The study was based on a quasi-experiment that included a pretest, intervention, and posttest phase. The pretest assessed prior knowledge of the subject matter and established a baseline knowledge score. 117 participants were assigned to one of four treatment groups. For Group 1, the learning material was exclusively text. Group 2 had textual information with embedded pictures that corresponded with the concepts in the text. Group 3 had animation with the text subscripted in a video. And, Group 4 was provided with a fully animated version of the video that included audio narration instead of subscripted text.

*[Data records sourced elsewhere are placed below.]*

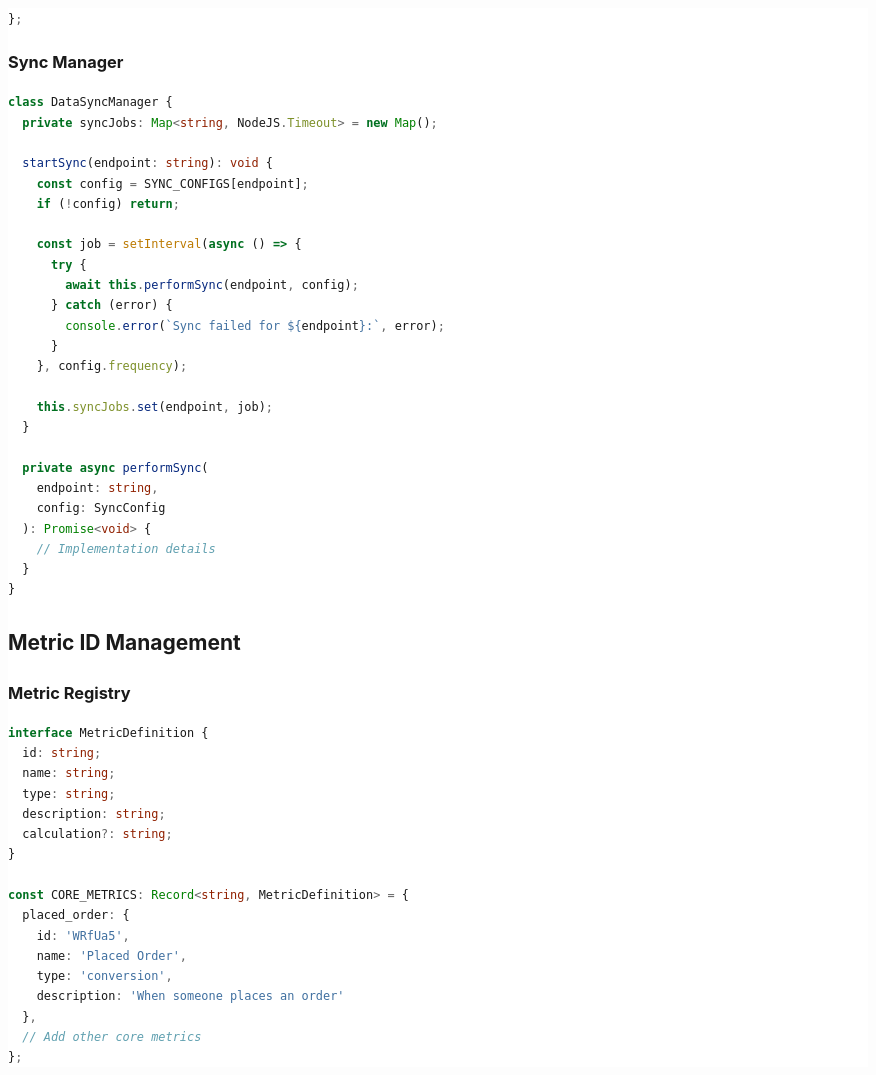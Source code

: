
 ```typescript
};
```

### Sync Manager
```typescript
class DataSyncManager {
  private syncJobs: Map<string, NodeJS.Timeout> = new Map();
  
  startSync(endpoint: string): void {
    const config = SYNC_CONFIGS[endpoint];
    if (!config) return;
    
    const job = setInterval(async () => {
      try {
        await this.performSync(endpoint, config);
      } catch (error) {
        console.error(`Sync failed for ${endpoint}:`, error);
      }
    }, config.frequency);
    
    this.syncJobs.set(endpoint, job);
  }
  
  private async performSync(
    endpoint: string,
    config: SyncConfig
  ): Promise<void> {
    // Implementation details
  }
}
```

## Metric ID Management

### Metric Registry
```typescript
interface MetricDefinition {
  id: string;
  name: string;
  type: string;
  description: string;
  calculation?: string;
}

const CORE_METRICS: Record<string, MetricDefinition> = {
  placed_order: {
    id: 'WRfUa5',
    name: 'Placed Order',
    type: 'conversion',
    description: 'When someone places an order'
  },
  // Add other core metrics
};
```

Three sets of response variables were generated from the collected data: (a) rote learning scores, (b) meaningful learning scores, and (c) cognitive load scores. The between-group differences in the response variables were evaluated via analysis of variance (ANOVA) using the SPSS Statistics software package. The ANOVA results revealed statistically significant effects only for rote learning and the cognitive load associated with rote learning. No statistically significant effect was detected for meaningful learning, the learning intervention, and their associated cognitive loads. Furthermore, the interaction of prior knowledge (i.e., learner expertise) with information modality did not have statistically significant effects on any of the responding variables.